Le premier montre l’info-pouvoir dans toute sa splendeur, quand le contrôle politique s’exerce dans « sa forme la plus brutale et la plus primaire ». La télévision est l’instrument majeur du gouvernement gaulliste. Il est vrai, comme le souligne l’auteur que « l’information est trop sérieuse pour la laisser aux mains des journalistes ». Dès 1958, la main-mise du pouvoir gaulliste sur l’info est quasi permanente, cela passe par le contrôle de ce qui est diffusé et par la mise en place de personnel (bien pensant) à la tête des médias.

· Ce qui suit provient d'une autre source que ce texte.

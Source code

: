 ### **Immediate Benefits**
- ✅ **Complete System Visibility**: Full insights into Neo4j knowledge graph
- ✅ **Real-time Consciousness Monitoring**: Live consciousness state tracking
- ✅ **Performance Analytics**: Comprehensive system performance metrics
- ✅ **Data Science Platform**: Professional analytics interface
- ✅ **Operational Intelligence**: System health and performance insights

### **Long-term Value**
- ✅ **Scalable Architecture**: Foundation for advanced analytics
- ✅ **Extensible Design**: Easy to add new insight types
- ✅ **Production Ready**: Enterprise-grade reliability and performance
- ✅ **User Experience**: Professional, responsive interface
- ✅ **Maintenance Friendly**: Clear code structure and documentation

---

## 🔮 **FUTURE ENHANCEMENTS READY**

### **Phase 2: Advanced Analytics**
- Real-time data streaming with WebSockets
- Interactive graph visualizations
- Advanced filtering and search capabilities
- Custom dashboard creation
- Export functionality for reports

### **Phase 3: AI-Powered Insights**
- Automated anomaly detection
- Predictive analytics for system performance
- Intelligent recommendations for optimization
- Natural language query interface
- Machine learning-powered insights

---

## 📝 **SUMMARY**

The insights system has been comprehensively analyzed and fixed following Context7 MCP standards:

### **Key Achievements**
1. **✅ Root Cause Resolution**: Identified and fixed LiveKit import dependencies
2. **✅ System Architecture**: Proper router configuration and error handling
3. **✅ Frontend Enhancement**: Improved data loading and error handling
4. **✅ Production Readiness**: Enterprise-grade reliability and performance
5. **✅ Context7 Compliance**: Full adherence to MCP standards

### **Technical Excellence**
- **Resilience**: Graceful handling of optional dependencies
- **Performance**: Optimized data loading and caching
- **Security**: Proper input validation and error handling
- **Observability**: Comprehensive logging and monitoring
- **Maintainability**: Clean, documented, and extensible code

La seconde partie s’intéresse à la dissimulation, l’omerta à la française, mais au nom de la raison d’État bien sûr. L’auteur revient, entre autres, sur la maladie du président Pompidou tenue secrète et surtout sur la façon dont les journalistes étaient sans cesse écartés. Situation qui s’est ensuite reproduite avec François Mitterrand puisque son cancer a été caché pendant près de onze ans aux Français. Dans les deux cas, il y avait comme une sorte « d’ union nationale » pour dissimuler la situation. Et l’auteur d’expliquer : « A côtoyer les puissants, la presse aliène elle-même son indépendance dans une connivence avec les cimes du pouvoir politique qui lui fait fermer les yeux sur certaines pratiques de désinformation qu’elle a pourtant pour vocation de dénoncer… » (page 136).
Bédéi pointe ainsi la fabrication des secrets d’état et les chapitres consacrés à Tchernobyl et la tragédie d’Ouvéa démontrent avec quelle assurance les responsables politiques d’alors ont diffusé des informations qu’ils savaient parfaitement fausses, toujours au nom de la raison d’État.
L’information manipulée est le thème de la troisième période. L’auteur plonge dans un univers impitoyable, celui de la communication politique où l’image est la plus forte, et où les sondages dictent leurs règles. Personne n’y échappe, tous les candidats se jettent dans les bras de la communication pour s’humaniser un peu, peut-être ? Résultat : le faire savoir l’emporte sur le savoir faire et l’opération se révèle parfois un vrai jeu de farces et attrapes. Imaginez Raffarin affirmant chez Drucker que sa chanteuse préférée est Lorie. Qui croira Fabius soutenant qu’il se passionne pour la Star Ac ? La communication frise parfois le ridicule. Mais les stars de la politique ont réussi à imposer un principe où tout le monde trouve son compte. Les chaînes de télévision sont ravies d’accueillir sur leurs plateaux les ténors politiques, mêmes s’ils n’ont rien à dire ; elles sont très heureuses de faire de l’audience. Les affaires sont les affaires…
Aujourd’hui, les pressions politiques sont moindres mais les médias sont confrontés à une nouvelle forme de pression, celle imposée par les contraintes économiques. Contrôles, mises en scène de l’information, effacement des journalistes…. Ces derniers ont du mal à résister aux stratégies de communication, si bien que les jeunes journalistes trouvent cela… normal. L’auteur, au-delà des machinations qu’il révèle pose une question cruciale : comment rester aujourd’hui un journaliste professionnel ? Finalement, le lecteur est alerté : le journalisme politique existe-t-il encore à la télévision ?
Marie Christine Lipani Vaissade
Recension publiée dans Le Temps des médias, n° 11, hiver 2008-2009, p. 263-264.